Y porque ya somos sus hijos, Dios mandó el Espíritu de su Hijo a nuestros corazones; y el Espíritu clama: “¡Abbá! ¡Padre!”

Gálatas 4,6

En el tiempo de Jesús, la palabra “Abbá” era una forma cariñosa de referirse a un padre, y tal vez podríamos llegar a traducirla a nuestro español como “papi”.
Cuando era niño así llamaba a mi papá. Pero fue recién cuando me convertí en padre, y escuché por vez primera esa palabra pronunciada por mi hijo, que percibí su fuerza.
Mi hijo confía en mí, así como en su mamá. Para él está claro que siempre podrá buscar refugio en nosotros, que lo escucharemos, que nos reiremos y lloraremos a su lado, y que también le pondremos límites. Pero lo más importante, nuestro hijo se siente parte de nuestra vida como familia.
Nuestra fe y confianza en Dios nos vuelve parte de su vida, como así también de la gran familia de creyentes. Somos hijos e hijas del Dios de la vida.
Sin embargo, actitudes como el odio, los chismes, la venganza, la falta de diálogo, discriminar a quienes no piensan o son como nosotros, parecieran alejarnos y alejar a otros/as de la filiación con Dios.

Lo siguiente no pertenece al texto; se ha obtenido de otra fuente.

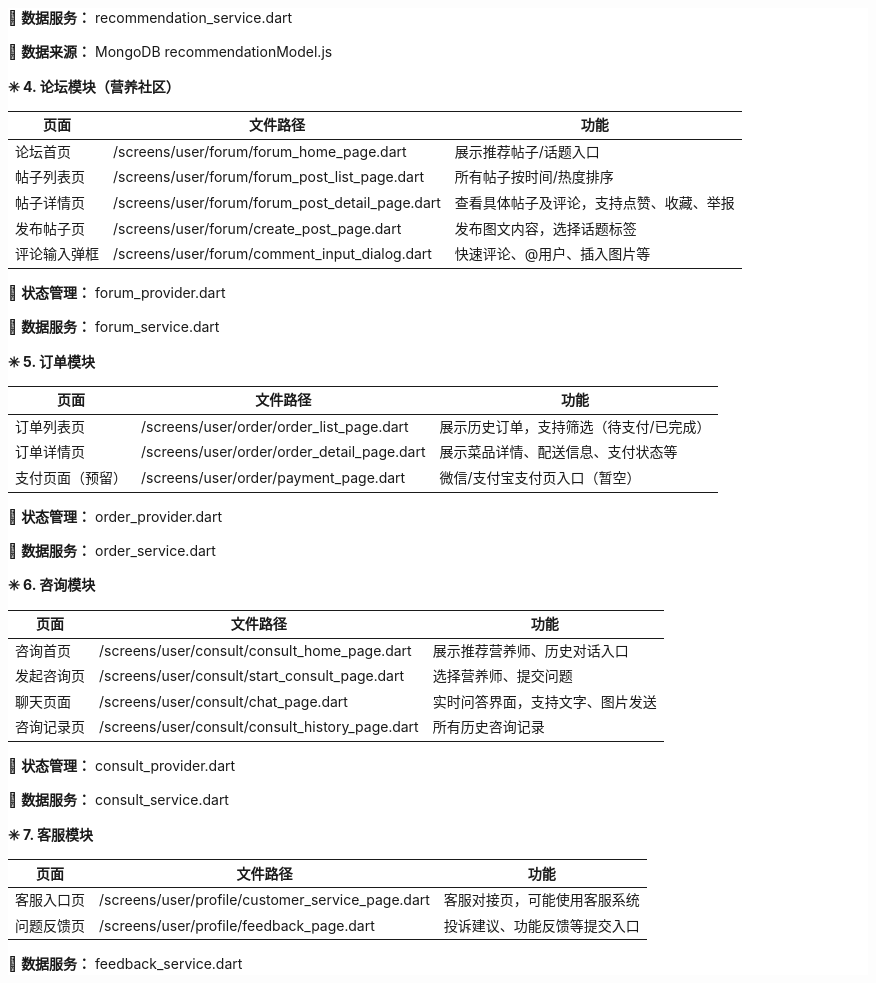 📌 **数据服务：** recommendation_service.dart

📌 **数据来源：** MongoDB recommendationModel.js

**✳️ 4. 论坛模块（营养社区）**

| **页面** | **文件路径**                                        | **功能**               |
| ------ | ----------------------------------------------- | -------------------- |
| 论坛首页   | /screens/user/forum/forum_home_page.dart        | 展示推荐帖子/话题入口          |
| 帖子列表页  | /screens/user/forum/forum_post_list_page.dart   | 所有帖子按时间/热度排序         |
| 帖子详情页  | /screens/user/forum/forum_post_detail_page.dart | 查看具体帖子及评论，支持点赞、收藏、举报 |
| 发布帖子页  | /screens/user/forum/create_post_page.dart       | 发布图文内容，选择话题标签        |
| 评论输入弹框 | /screens/user/forum/comment_input_dialog.dart   | 快速评论、@用户、插入图片等       |
📌 **状态管理：** forum_provider.dart

📌 **数据服务：** forum_service.dart

**✳️ 5. 订单模块**

| **页面**   | **文件路径**                                   | **功能**               |
| -------- | ------------------------------------------ | -------------------- |
| 订单列表页    | /screens/user/order/order_list_page.dart   | 展示历史订单，支持筛选（待支付/已完成） |
| 订单详情页    | /screens/user/order/order_detail_page.dart | 展示菜品详情、配送信息、支付状态等    |
| 支付页面（预留） | /screens/user/order/payment_page.dart      | 微信/支付宝支付页入口（暂空）      |
📌 **状态管理：** order_provider.dart

📌 **数据服务：** order_service.dart

**✳️ 6. 咨询模块**

| **页面** | **文件路径**                                        | **功能**           |
| ------ | ----------------------------------------------- | ---------------- |
| 咨询首页   | /screens/user/consult/consult_home_page.dart    | 展示推荐营养师、历史对话入口   |
| 发起咨询页  | /screens/user/consult/start_consult_page.dart   | 选择营养师、提交问题       |
| 聊天页面   | /screens/user/consult/chat_page.dart            | 实时问答界面，支持文字、图片发送 |
| 咨询记录页  | /screens/user/consult/consult_history_page.dart | 所有历史咨询记录         |
📌 **状态管理：** consult_provider.dart

📌 **数据服务：** consult_service.dart

**✳️ 7. 客服模块**

| **页面** | **文件路径**                                         | **功能**         |
| ------ | ------------------------------------------------ | -------------- |
| 客服入口页  | /screens/user/profile/customer_service_page.dart | 客服对接页，可能使用客服系统 |
| 问题反馈页  | /screens/user/profile/feedback_page.dart         | 投诉建议、功能反馈等提交入口 |
📌 **数据服务：** feedback_service.dart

Sentirnos partes “de”, implica aceptar que no estamos solos, que debemos compartir el amor de Dios, así como Él se comparte a cada uno de nosotros a través de su Hijo y de su Espíritu. De esta manera, nadie quedará huérfano/a de ese Dios que está, ríe y llora con nosotros, nos perdona, nos cobija y nos marca el camino a seguir, Aquél a quien podemos decirle: ¡Abbá! ¡Padre!